In Israele, dove dal 30 luglio si è iniziato a somministrarla agli over 60 a partire da 5 mesi dalla seconda dose, si stanno raggiungendo risultati che fanno discutere. Uno studio pubblicato sul New England Journal of Medicine dimostra che su oltre un milione di persone chi ha ricevuto la terza dose di Pfizer in agosto ha avuto una probabilità 19 volte minore di ammalarsi gravemente e 11 volte di contagiarsi rispetto a chi ha fatto due dosi. Secondo gli studiosi la terza dose ha riportato l’efficacia del vaccino Pfizer vicino a quel 95 per cento che c’era in origine contro la variante Alfa. Per questo Israele ha esteso il richiamo a tutta la popolazione adulta.
«Cala l’immunità misurabile, un allarme da approfondire, ma non è tutto. Israele ha notato una ripresa delle infezioni, ma senza conseguenze», spiega Rasi alla Stampa. «Anche in Italia ci sono segnali simili però due dosi qui potrebbero valere di più grazie alle chiusure e alle mascherine. E poi il calo degli anticorpi non è la fine della memoria immunitaria. I dati positivi di copertura dell’Istituto superiore di sanità riguardano vaccinati da più di sei mesi, dunque la terza dose non ha senso prima di nove».
Ci sono due scenari immunologici, secondo il consigliere di Figliuolo: «Alcune persone si difenderanno grazie alle cellule della memoria, mentre altre potrebbero avere bisogno della terza dose. Solo col tempo si capiranno i reali bisogni della popolazione». Ma il 70% dei vaccinati «non basta contro la variante Delta. Si ipotizza occorra oltre il 90 e finché non si raggiungerà bisognerà mantenere le misure di sicurezza, come distanze e mascherine».
Rasi spiega che «non c’è nessun motivo scientificamente accettabile per non vaccinarsi. Tutte le categorie fragili, malate o allergiche possono fare i vaccini a Rna, anzi sono coloro che ne hanno più bisogno». E sulle cure alternative dice: «Per ora i vaccini sono l’unica risposta utile. In primavera forse avremo antivirali orali interessanti, però con costi alti ed effetti collaterali al momento ignoti. L’unica cura rilevante sono i monoclonali, ma funzionano in una finestra ristretta di tempo e anche quelli sono cari. Per il resto, le vitamine preventive non hanno fondamento, l’idrossiclorochina contro la variante Delta non funziona, l’eparina aiuta nella fase infiammatoria, ma non è risolutiva. Come del resto cortisone, Tocilizumab e Anakinra. I vaccini salvano molte più vite di tutti questi farmaci messi insieme».

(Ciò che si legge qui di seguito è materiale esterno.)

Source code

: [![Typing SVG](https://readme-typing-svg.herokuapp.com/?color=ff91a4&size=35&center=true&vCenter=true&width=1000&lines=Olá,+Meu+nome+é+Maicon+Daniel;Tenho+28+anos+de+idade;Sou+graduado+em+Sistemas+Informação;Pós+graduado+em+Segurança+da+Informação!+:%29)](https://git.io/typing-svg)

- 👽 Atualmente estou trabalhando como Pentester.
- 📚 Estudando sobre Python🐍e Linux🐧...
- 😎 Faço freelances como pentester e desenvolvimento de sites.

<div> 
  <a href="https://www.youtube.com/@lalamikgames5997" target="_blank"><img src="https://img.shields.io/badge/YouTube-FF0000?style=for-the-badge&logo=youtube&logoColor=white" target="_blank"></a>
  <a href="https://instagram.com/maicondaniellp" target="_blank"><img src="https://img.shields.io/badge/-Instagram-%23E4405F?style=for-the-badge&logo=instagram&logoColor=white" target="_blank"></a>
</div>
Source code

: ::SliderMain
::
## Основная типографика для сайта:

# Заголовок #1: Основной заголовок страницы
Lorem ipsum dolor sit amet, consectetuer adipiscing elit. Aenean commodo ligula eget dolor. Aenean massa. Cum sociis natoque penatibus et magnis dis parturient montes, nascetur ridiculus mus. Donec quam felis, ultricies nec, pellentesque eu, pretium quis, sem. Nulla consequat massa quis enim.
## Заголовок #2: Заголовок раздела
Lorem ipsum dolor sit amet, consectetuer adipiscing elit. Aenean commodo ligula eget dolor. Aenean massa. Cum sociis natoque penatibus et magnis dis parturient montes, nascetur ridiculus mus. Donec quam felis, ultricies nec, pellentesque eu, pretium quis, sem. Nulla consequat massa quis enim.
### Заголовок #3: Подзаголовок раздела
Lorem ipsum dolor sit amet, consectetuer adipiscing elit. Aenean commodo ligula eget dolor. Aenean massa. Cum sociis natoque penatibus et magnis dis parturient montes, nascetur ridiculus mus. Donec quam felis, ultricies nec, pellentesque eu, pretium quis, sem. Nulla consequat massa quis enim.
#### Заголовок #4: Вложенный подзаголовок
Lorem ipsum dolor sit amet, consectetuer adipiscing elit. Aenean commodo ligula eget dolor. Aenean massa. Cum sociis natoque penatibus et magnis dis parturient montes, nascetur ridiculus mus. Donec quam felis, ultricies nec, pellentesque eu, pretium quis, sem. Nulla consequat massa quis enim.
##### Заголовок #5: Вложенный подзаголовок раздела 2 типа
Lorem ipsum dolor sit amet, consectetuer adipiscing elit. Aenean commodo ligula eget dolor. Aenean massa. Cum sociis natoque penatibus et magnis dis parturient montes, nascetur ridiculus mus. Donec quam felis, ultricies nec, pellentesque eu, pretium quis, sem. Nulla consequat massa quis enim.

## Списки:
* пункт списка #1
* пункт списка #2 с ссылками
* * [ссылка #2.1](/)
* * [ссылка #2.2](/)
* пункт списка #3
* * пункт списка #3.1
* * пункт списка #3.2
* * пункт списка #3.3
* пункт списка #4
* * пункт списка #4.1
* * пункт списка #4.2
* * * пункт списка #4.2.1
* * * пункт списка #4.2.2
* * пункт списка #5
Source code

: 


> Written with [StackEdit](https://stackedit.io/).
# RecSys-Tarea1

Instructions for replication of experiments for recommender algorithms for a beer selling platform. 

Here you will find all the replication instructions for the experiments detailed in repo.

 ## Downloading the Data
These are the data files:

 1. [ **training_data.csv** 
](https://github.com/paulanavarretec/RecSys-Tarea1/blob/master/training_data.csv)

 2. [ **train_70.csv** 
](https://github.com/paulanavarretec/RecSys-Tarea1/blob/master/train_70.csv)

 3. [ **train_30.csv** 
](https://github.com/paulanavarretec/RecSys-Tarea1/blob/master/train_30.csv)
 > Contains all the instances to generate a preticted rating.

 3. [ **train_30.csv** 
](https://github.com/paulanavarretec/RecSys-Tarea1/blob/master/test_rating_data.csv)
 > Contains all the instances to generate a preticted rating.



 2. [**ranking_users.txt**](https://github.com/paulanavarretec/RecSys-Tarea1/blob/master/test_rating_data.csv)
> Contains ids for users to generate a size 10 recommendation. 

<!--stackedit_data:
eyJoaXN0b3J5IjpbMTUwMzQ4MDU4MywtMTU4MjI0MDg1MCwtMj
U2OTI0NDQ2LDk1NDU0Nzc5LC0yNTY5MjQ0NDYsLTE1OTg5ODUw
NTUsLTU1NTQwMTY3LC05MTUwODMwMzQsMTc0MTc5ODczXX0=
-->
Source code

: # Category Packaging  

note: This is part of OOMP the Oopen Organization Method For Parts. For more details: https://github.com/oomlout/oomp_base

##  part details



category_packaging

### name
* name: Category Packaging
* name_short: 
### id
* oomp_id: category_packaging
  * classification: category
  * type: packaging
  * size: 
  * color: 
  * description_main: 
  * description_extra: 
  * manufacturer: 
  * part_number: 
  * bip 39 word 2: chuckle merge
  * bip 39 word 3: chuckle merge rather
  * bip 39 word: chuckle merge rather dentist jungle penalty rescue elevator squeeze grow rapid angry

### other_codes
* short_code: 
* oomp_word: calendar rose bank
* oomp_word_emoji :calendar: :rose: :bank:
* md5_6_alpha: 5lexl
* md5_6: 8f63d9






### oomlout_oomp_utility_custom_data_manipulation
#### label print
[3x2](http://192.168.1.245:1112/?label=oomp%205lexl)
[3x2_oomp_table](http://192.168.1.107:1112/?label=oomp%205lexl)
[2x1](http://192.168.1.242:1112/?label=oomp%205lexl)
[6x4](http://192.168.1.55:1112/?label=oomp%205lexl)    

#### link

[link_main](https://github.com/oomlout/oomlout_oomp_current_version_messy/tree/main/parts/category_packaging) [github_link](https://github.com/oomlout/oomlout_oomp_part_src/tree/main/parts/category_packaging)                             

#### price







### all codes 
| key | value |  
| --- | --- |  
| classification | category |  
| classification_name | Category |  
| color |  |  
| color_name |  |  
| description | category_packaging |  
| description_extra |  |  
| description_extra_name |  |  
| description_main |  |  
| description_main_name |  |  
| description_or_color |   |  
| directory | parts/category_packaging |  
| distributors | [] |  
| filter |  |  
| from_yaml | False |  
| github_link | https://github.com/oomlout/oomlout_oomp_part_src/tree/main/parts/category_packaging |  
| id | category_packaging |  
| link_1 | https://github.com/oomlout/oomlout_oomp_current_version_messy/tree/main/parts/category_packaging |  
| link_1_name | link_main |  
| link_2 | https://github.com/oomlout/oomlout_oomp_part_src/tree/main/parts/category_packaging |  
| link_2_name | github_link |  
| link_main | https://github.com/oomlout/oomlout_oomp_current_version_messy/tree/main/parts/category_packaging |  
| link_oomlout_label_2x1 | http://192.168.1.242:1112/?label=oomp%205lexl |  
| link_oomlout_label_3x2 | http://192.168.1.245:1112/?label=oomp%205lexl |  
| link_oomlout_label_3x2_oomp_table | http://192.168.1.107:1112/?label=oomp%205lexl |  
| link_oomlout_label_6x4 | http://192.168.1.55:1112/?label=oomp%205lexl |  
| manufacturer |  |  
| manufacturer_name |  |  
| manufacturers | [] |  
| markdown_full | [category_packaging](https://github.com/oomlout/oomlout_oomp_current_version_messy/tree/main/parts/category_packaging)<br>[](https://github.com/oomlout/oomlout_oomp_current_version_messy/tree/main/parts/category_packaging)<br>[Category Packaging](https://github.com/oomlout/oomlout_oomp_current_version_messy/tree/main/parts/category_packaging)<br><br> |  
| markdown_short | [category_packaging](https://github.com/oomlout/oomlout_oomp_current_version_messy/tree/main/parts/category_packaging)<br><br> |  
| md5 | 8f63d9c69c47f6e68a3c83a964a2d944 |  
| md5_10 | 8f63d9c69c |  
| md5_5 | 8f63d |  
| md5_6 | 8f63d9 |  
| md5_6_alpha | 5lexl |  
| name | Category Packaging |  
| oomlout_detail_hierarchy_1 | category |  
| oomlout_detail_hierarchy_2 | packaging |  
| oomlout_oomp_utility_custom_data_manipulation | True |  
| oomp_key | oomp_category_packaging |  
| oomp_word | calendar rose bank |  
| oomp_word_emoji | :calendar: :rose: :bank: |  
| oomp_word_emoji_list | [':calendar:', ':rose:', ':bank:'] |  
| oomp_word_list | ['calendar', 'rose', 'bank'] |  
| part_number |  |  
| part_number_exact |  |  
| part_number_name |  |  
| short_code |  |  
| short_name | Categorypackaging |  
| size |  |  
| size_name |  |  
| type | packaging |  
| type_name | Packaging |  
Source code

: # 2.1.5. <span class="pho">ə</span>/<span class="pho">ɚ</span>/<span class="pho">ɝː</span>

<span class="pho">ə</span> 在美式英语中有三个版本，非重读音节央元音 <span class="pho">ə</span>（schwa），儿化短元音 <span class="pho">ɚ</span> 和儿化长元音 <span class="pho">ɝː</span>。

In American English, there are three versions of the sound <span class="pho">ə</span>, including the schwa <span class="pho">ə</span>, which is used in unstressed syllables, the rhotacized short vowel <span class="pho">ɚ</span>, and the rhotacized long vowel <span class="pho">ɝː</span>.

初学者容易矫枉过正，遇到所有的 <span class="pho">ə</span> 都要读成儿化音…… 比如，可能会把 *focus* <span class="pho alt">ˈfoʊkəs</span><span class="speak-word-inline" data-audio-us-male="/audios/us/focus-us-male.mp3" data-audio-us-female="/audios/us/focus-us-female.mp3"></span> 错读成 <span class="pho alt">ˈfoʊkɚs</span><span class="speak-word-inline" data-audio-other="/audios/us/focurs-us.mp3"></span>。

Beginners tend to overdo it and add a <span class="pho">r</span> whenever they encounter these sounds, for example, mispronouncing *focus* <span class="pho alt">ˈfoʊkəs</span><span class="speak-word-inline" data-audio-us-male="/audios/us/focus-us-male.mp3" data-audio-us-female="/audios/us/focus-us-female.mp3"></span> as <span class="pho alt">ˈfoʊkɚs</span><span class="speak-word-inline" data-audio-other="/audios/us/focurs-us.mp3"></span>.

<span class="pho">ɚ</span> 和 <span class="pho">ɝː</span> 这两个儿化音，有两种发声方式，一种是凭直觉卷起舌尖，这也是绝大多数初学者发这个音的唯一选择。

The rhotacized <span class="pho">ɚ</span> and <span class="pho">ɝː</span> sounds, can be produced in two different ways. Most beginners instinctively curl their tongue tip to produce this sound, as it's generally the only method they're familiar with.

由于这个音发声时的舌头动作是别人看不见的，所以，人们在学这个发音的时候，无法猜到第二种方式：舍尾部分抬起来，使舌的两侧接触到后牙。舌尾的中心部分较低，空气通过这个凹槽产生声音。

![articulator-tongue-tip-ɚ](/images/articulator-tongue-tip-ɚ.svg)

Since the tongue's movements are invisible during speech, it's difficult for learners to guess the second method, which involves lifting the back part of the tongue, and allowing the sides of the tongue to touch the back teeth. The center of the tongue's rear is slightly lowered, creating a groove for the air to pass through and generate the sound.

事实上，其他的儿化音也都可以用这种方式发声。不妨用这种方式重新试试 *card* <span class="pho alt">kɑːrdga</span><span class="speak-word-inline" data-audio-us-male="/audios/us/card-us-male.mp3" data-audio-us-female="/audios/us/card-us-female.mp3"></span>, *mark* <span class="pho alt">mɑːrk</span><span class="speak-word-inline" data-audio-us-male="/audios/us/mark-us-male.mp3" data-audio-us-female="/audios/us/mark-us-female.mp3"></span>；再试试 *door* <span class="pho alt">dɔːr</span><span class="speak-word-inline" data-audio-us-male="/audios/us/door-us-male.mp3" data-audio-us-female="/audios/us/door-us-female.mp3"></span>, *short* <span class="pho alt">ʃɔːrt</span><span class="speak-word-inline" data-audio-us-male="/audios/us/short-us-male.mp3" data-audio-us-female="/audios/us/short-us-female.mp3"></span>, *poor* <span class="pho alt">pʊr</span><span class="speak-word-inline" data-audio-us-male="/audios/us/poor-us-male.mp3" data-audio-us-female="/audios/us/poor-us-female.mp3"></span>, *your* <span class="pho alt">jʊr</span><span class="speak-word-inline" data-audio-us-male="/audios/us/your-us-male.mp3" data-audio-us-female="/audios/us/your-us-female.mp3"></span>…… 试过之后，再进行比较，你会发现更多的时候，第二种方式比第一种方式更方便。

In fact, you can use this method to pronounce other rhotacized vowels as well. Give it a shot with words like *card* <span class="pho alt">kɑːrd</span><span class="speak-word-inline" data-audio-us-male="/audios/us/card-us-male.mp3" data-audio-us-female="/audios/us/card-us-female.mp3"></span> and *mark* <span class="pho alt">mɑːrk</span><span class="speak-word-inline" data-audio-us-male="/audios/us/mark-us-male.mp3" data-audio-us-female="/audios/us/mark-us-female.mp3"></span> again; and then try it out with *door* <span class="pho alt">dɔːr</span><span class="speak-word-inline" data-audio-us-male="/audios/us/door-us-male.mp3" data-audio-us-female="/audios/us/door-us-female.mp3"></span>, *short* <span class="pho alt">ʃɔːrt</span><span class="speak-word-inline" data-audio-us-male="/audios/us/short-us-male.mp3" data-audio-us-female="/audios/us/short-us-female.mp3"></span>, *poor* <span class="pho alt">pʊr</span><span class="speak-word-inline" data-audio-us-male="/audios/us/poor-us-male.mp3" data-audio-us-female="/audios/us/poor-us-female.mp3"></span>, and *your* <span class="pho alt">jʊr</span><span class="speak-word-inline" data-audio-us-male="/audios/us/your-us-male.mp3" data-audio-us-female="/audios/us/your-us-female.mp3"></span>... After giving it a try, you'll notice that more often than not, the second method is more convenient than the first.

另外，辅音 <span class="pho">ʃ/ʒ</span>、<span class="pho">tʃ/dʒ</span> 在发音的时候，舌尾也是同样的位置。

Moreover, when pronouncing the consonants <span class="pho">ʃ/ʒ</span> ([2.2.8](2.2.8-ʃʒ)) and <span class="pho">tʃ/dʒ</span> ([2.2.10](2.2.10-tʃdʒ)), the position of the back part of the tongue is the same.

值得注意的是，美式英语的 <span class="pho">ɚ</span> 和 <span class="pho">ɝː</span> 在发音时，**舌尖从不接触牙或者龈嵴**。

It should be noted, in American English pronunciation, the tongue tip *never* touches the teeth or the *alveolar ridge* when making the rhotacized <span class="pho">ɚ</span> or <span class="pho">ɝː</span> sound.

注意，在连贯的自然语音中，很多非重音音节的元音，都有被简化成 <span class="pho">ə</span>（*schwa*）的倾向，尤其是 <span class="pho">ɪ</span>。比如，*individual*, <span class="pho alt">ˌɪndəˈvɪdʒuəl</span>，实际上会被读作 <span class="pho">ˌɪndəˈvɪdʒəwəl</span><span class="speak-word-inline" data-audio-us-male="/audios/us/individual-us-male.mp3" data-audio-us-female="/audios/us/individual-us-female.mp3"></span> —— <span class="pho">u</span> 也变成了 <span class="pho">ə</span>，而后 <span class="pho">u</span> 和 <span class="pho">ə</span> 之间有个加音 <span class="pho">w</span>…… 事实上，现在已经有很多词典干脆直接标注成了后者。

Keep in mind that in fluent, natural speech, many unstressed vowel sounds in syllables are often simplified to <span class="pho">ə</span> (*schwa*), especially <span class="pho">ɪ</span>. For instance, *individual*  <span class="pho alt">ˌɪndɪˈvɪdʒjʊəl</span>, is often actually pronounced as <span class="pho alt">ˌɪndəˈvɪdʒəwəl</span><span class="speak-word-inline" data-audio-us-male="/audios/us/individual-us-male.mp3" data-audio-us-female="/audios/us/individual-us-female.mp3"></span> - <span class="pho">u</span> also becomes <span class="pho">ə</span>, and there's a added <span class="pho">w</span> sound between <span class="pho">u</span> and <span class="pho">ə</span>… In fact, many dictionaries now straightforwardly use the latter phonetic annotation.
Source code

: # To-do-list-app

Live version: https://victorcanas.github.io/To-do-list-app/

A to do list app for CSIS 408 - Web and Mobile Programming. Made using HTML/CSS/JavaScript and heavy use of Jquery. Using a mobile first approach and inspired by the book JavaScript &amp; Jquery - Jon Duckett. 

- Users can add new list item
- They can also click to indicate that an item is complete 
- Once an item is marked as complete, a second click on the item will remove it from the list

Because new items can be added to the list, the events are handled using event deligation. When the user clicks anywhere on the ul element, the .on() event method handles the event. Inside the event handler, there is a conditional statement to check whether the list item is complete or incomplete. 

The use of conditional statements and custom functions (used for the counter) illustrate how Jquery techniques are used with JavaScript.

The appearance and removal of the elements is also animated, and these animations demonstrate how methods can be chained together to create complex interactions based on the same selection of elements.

Già nei giorni scorsi sono partite le prime telefonate verso i pazienti fragili. Le Regioni che si dicono tutte pronte a partire convocheranno su iniziativa delle aziende sanitarie le persone che vengono già assistite cominciando da quelli già presenti nelle corsie degli ospedali. In questo caso le vaccinazioni avverranno in ospedale, nelle sedi ambulatoriali o nei centri specialistici. Le persone che appartengono alle categorie target, qualora non venissero contattate, potranno richiedere la terza dose, contattando i call center. Il tipo di vaccino che verrà inoculato (Pfizer o Moderna) dovrà essere preferibilmente lo stesso usato in occasione della seconda dose, ma sono possibili anche vaccinazioni con vaccino, come stabilito dall’Aifa.